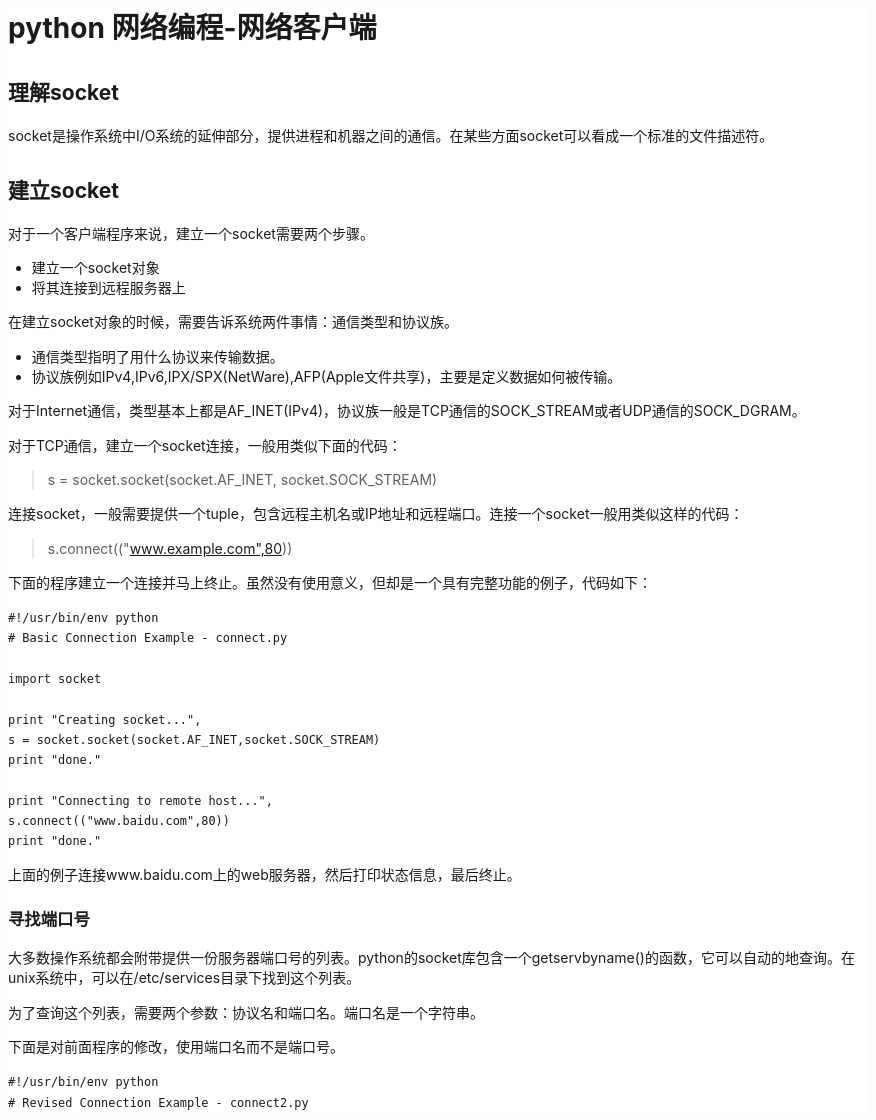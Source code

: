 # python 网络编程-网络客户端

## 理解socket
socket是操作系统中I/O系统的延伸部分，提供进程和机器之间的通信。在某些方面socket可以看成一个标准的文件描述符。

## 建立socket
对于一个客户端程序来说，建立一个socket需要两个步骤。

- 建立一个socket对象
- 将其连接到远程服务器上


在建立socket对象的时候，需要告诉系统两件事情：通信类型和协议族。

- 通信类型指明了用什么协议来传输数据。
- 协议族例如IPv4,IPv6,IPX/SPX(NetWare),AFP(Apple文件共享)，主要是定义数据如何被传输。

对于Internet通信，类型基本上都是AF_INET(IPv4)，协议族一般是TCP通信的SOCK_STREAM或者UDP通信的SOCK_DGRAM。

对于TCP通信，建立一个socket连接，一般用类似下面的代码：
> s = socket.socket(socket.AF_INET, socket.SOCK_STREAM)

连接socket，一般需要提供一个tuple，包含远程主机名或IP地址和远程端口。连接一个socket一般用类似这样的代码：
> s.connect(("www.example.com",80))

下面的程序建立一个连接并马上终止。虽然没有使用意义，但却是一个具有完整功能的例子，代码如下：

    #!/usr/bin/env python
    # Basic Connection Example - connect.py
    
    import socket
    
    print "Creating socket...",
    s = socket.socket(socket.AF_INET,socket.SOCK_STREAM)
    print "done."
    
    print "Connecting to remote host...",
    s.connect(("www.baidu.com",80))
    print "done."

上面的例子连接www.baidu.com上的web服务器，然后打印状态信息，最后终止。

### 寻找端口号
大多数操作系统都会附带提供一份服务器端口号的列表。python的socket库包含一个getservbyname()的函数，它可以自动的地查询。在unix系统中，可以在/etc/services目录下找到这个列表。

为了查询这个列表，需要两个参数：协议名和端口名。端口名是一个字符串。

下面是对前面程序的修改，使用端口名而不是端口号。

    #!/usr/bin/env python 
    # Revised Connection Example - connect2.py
################
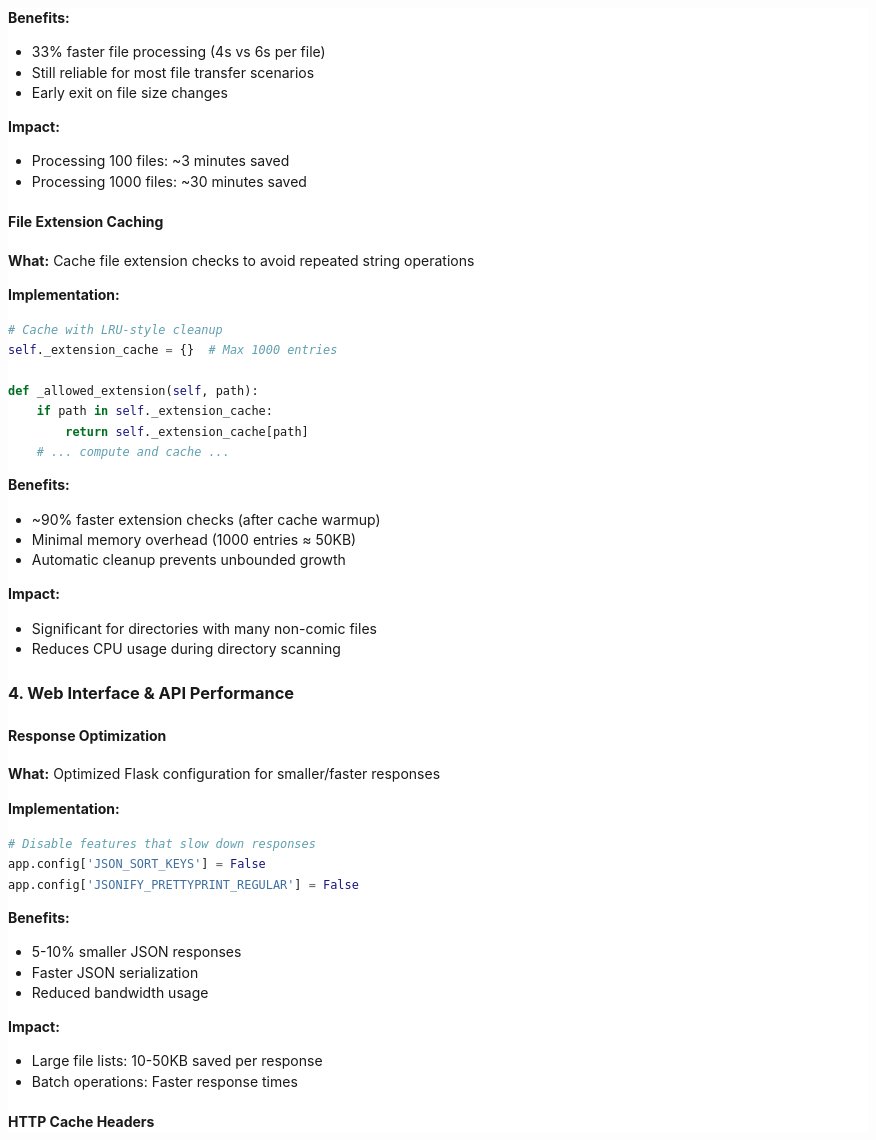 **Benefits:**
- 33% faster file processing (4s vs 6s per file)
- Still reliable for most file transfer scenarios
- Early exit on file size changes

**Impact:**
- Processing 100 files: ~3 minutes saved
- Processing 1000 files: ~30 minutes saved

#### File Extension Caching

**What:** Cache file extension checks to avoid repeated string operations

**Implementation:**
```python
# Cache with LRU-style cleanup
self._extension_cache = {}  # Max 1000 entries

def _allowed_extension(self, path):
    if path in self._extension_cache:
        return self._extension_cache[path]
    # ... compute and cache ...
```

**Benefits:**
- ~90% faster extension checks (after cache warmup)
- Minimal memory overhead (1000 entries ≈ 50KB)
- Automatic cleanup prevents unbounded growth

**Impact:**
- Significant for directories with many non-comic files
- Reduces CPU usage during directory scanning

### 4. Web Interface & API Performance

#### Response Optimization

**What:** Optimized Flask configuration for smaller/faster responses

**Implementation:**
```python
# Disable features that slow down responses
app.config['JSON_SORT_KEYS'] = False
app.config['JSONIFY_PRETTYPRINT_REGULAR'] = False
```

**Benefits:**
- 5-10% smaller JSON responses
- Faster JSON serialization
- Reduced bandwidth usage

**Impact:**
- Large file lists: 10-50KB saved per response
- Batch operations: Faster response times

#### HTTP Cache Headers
################
From the records above, transcribe exactly the lines starting at the one containing "Source code" and ending at the one containing "- 协议族例如IPv4,IP". Skip the pictures.

Source code

: # python 网络编程-网络客户端

## 理解socket
socket是操作系统中I/O系统的延伸部分，提供进程和机器之间的通信。在某些方面socket可以看成一个标准的文件描述符。

## 建立socket
对于一个客户端程序来说，建立一个socket需要两个步骤。

- 建立一个socket对象
- 将其连接到远程服务器上


在建立socket对象的时候，需要告诉系统两件事情：通信类型和协议族。

- 通信类型指明了用什么协议来传输数据。
- 协议族例如IPv4,IPv6,IPX/SPX(NetWare),AFP(Apple文件共享)，主要是定义数据如何被传输。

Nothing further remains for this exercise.